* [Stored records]
____________________
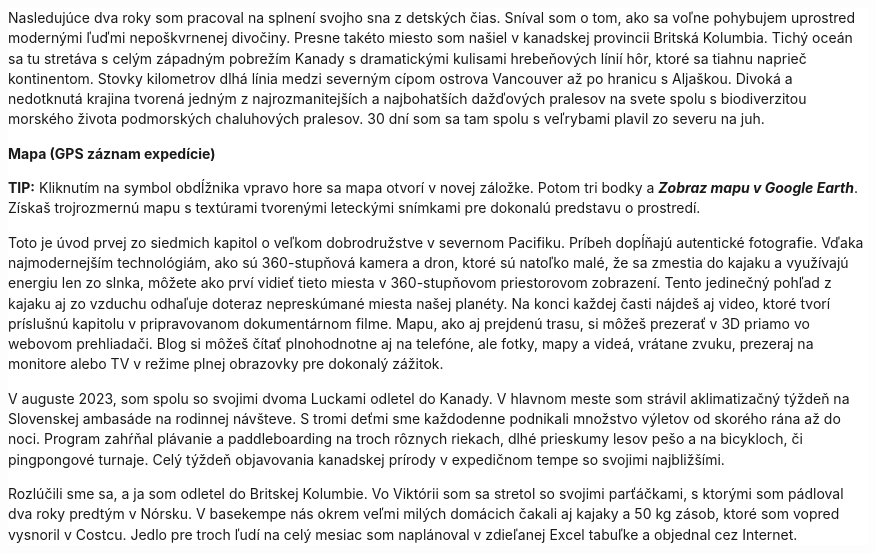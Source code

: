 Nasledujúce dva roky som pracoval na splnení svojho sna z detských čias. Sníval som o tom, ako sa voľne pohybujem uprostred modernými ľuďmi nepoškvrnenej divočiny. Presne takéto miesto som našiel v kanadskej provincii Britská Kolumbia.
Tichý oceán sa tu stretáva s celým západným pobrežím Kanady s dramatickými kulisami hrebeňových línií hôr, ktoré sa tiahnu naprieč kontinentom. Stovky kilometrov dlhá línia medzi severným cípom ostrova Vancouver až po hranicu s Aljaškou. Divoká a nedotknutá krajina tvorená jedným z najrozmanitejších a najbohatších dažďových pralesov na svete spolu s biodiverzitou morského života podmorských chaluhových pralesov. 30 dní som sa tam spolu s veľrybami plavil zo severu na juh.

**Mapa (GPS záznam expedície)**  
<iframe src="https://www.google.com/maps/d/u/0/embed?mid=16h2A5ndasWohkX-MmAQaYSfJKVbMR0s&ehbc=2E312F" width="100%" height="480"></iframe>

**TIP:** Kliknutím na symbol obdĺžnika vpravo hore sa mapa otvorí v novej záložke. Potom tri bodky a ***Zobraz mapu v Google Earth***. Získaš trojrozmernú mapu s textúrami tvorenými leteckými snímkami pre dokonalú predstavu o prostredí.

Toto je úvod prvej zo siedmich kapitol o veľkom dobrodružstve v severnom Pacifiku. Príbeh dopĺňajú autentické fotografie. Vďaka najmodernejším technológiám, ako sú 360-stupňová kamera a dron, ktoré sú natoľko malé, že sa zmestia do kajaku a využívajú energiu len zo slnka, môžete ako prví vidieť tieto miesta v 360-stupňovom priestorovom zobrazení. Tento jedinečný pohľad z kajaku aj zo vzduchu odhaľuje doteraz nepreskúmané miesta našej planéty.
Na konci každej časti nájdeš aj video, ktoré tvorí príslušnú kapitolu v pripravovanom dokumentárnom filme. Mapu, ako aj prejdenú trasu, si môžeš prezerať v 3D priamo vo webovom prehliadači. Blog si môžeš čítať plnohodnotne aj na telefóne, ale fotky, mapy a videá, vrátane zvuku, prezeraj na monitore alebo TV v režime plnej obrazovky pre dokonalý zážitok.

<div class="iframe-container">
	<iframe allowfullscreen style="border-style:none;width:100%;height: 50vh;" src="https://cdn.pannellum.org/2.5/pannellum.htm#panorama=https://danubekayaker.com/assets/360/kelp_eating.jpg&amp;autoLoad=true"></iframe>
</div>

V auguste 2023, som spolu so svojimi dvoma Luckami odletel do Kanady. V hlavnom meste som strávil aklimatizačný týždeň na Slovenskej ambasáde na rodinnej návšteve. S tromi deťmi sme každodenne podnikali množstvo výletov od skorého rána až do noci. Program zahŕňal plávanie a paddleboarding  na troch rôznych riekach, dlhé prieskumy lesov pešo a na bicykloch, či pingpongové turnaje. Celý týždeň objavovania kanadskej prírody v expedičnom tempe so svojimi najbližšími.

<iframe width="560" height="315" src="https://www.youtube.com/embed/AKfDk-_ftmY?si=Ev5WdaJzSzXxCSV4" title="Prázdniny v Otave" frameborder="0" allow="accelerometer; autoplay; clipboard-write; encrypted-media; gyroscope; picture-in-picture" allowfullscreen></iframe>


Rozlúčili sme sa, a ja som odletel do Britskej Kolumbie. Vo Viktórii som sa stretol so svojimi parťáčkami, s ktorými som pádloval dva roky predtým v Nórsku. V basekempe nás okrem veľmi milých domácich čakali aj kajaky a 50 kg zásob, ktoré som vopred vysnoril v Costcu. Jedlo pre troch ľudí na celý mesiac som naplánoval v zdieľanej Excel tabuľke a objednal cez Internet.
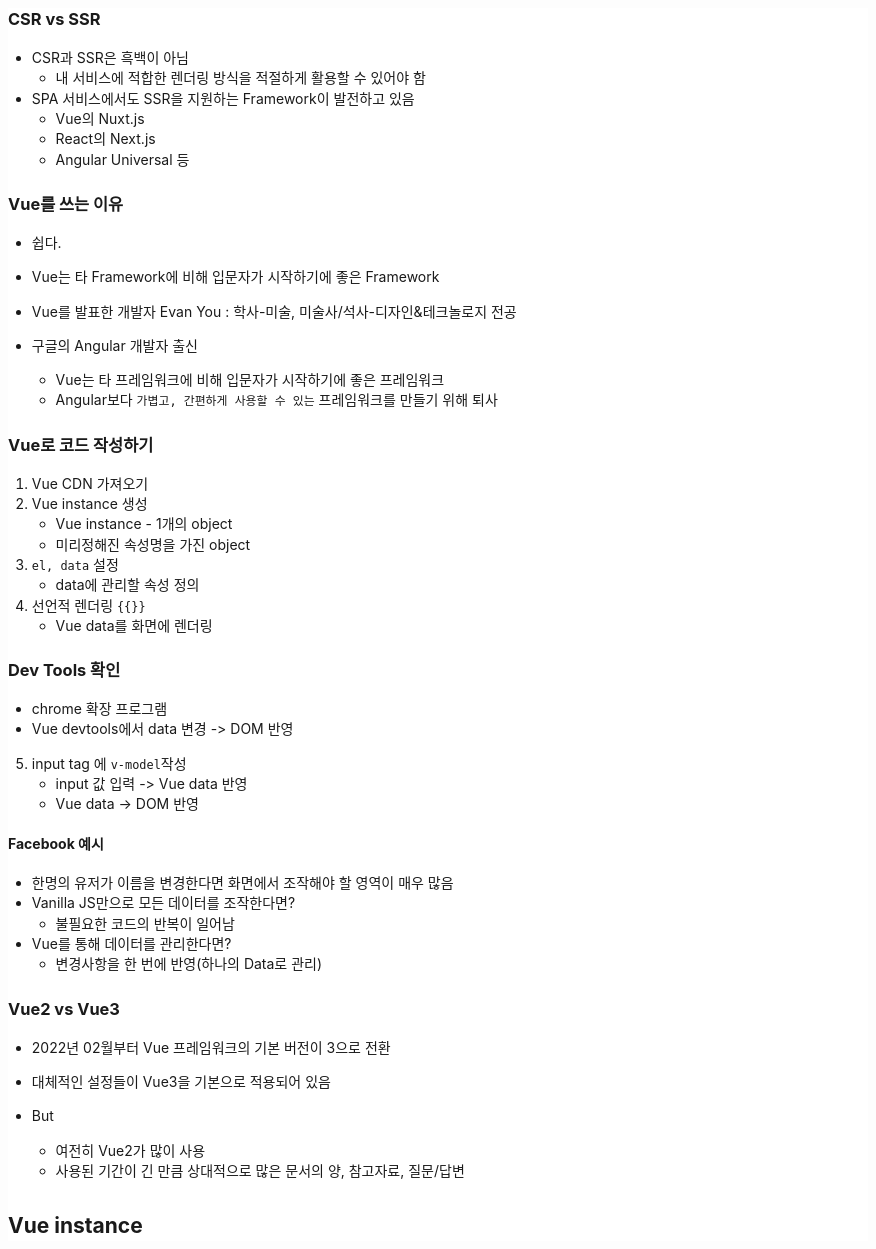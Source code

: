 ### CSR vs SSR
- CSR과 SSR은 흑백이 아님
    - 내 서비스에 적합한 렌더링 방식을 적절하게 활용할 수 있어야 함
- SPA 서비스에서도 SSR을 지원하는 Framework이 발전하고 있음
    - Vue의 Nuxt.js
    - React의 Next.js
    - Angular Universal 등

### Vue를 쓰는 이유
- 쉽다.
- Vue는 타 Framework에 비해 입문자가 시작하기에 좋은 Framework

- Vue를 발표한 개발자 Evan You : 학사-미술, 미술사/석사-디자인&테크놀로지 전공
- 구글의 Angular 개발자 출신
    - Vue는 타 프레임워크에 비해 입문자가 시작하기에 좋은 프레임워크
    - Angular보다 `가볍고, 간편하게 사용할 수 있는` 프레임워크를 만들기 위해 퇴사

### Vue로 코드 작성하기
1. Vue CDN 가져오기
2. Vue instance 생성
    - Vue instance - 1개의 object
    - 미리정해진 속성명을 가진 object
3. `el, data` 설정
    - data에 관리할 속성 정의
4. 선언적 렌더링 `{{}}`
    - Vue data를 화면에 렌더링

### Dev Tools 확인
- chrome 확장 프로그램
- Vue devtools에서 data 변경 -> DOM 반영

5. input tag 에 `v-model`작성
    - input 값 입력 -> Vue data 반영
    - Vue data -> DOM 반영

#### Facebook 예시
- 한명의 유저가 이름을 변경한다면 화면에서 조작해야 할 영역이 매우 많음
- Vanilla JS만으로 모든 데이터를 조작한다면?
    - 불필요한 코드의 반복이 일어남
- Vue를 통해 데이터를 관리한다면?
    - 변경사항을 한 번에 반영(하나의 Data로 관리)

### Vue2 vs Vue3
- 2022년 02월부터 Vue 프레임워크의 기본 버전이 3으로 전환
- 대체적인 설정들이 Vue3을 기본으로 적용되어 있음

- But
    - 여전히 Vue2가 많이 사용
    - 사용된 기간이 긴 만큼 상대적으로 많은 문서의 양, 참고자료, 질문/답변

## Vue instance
____________________
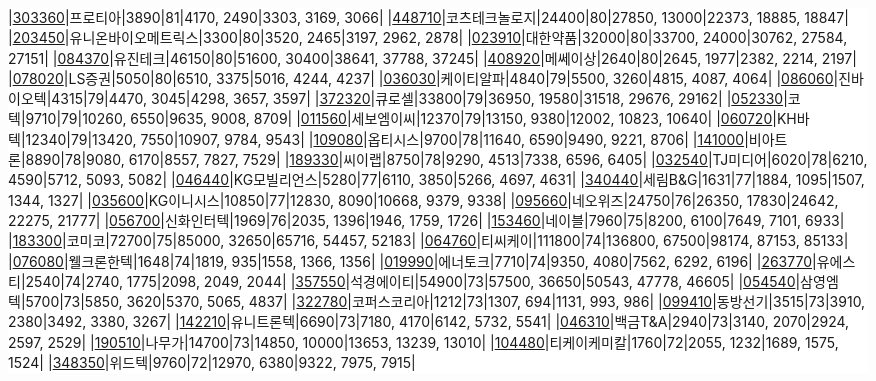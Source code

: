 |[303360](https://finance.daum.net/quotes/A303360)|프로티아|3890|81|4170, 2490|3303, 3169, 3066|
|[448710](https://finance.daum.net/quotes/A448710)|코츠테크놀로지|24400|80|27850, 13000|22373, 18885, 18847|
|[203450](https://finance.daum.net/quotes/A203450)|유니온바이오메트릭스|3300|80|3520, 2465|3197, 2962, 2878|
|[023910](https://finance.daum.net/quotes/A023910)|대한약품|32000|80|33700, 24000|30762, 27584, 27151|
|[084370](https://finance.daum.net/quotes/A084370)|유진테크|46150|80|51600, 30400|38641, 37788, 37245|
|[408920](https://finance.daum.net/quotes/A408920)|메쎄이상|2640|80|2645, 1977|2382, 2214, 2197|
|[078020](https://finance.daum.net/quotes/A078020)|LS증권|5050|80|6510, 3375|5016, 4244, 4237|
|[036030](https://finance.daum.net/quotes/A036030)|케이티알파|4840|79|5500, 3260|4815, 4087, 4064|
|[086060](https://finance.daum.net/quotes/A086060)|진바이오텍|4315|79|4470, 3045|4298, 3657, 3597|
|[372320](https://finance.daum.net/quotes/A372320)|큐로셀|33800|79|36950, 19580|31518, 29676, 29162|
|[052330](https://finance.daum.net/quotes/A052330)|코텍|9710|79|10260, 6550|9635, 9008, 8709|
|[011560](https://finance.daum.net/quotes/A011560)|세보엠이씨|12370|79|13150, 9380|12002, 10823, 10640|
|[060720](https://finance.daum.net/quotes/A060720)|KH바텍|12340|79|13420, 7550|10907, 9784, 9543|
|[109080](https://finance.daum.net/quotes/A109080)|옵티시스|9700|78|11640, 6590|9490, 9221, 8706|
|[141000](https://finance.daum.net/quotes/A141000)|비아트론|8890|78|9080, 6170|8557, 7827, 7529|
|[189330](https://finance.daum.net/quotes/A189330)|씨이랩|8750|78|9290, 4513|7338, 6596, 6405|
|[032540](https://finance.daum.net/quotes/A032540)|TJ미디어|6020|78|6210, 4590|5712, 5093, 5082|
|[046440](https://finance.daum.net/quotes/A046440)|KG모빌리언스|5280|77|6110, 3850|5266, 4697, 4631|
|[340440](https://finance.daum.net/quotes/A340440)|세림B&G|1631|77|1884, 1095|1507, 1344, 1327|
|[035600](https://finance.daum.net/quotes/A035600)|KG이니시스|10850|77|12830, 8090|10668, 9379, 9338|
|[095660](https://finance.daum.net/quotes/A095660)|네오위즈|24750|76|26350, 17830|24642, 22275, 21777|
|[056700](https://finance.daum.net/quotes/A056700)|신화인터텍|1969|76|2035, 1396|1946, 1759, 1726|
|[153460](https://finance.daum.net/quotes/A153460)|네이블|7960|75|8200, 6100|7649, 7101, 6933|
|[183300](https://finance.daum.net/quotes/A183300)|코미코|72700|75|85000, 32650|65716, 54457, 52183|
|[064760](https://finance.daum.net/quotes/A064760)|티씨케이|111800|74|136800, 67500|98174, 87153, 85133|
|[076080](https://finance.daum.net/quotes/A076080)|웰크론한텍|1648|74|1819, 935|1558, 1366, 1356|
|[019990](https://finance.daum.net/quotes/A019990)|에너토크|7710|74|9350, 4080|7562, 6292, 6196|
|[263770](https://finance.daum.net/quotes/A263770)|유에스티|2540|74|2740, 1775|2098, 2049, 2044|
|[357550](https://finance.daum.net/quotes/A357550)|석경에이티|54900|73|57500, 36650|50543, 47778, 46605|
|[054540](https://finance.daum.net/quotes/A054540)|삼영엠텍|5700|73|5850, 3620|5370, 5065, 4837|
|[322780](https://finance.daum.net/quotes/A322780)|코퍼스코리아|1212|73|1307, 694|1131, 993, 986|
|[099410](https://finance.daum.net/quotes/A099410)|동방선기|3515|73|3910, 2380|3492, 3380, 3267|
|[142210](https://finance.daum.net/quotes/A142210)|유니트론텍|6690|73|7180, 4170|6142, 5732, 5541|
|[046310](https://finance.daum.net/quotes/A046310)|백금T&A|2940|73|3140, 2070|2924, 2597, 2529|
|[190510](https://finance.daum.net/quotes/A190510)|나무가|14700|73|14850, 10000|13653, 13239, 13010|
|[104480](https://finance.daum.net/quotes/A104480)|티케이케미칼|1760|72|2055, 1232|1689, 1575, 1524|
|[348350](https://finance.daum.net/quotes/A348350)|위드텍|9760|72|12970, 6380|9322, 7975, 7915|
____________________
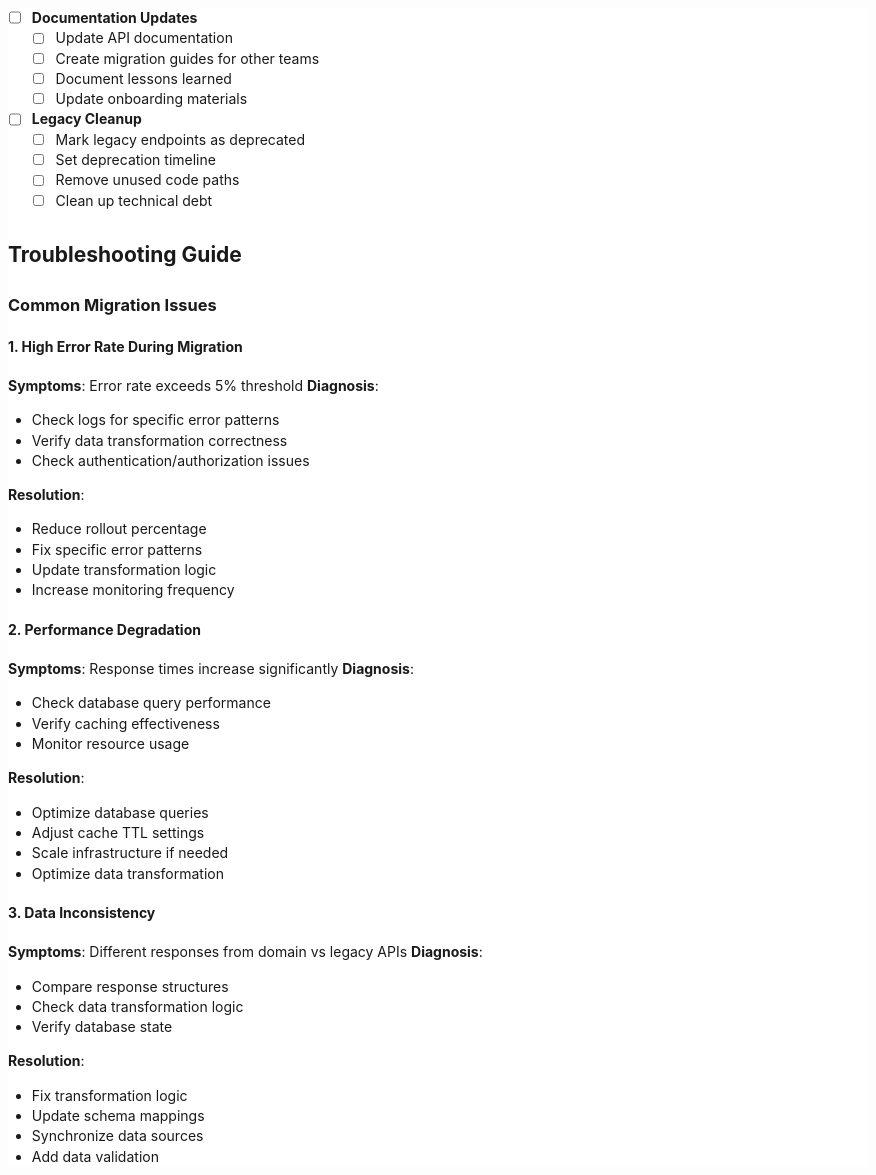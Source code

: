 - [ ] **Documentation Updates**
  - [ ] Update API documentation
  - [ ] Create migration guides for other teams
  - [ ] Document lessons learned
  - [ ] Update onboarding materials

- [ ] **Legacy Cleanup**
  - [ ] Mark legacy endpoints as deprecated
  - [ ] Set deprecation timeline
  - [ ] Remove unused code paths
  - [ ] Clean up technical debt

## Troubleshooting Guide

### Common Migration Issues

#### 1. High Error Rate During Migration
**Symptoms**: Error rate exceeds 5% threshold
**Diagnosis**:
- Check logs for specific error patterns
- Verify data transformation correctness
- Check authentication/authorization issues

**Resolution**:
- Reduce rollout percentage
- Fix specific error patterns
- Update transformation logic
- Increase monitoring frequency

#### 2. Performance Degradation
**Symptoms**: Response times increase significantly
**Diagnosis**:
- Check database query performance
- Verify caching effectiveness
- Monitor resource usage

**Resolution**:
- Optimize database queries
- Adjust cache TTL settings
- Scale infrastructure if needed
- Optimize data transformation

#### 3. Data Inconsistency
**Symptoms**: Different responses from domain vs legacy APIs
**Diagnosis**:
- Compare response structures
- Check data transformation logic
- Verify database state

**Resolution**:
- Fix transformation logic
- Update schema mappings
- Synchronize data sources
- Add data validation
____________________
* [TASK STATEMENT]
Would you retype exactly the lines above, from the line with "- 2022년 02월부터 Vue 프레임워크의 기본 버전이 3으로 전환" to the line with "## Vue instance", with both end lines kept and nothing more?

* [ANSWER AREA]
- 2022년 02월부터 Vue 프레임워크의 기본 버전이 3으로 전환
- 대체적인 설정들이 Vue3을 기본으로 적용되어 있음

- But
    - 여전히 Vue2가 많이 사용
    - 사용된 기간이 긴 만큼 상대적으로 많은 문서의 양, 참고자료, 질문/답변

## Vue instance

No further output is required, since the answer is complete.